======== Material to process
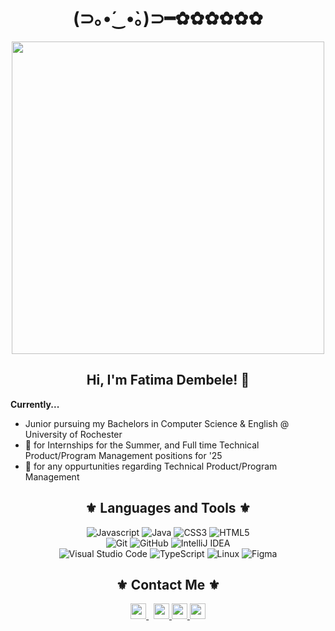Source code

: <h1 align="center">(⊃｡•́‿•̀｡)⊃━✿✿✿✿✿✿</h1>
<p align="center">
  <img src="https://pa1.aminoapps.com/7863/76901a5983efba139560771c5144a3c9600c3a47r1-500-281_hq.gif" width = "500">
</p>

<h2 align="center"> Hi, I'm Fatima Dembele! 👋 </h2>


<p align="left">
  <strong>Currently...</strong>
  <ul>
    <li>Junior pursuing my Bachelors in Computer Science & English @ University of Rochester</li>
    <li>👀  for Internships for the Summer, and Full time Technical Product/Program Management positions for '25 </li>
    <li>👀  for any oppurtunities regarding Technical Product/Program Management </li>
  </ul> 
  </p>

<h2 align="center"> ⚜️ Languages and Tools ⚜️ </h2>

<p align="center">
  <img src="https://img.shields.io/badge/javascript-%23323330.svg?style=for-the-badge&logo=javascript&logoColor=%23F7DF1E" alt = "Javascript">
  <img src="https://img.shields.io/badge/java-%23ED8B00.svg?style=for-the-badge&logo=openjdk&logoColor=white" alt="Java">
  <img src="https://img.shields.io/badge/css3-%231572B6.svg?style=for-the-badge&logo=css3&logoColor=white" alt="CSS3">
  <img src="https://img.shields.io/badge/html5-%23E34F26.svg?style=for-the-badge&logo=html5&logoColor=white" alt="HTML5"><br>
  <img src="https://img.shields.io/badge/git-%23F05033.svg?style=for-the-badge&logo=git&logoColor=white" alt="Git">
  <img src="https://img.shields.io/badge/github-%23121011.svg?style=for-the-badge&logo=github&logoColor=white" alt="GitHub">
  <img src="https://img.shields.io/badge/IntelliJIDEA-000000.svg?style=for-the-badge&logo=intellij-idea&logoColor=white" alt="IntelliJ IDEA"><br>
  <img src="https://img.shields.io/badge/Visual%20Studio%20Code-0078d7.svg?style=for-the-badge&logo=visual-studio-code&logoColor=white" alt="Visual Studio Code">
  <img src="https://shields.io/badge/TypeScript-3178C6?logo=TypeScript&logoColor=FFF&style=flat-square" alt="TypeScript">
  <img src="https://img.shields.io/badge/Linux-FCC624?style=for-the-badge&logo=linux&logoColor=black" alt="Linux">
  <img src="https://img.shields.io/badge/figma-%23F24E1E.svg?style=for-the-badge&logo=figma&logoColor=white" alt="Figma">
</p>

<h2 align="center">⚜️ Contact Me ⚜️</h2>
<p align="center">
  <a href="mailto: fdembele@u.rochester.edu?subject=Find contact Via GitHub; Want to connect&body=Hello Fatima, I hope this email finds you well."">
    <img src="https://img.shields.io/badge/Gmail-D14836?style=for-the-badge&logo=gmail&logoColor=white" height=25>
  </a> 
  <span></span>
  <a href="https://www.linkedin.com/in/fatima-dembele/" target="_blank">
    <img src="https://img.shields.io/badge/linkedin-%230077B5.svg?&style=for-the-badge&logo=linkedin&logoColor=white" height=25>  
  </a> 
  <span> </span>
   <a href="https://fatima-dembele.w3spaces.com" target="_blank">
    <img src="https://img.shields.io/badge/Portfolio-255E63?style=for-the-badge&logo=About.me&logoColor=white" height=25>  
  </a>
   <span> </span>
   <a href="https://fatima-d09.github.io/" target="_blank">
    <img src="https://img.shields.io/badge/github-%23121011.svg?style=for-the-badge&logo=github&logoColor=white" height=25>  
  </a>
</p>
================
* _Prompt_: Check each line of the records for "target" and copy the ones that contain it.

* _Written response_:
  <a href="https://www.linkedin.com/in/fatima-dembele/" target="_blank">
   <a href="https://fatima-dembele.w3spaces.com" target="_blank">
   <a href="https://fatima-d09.github.io/" target="_blank">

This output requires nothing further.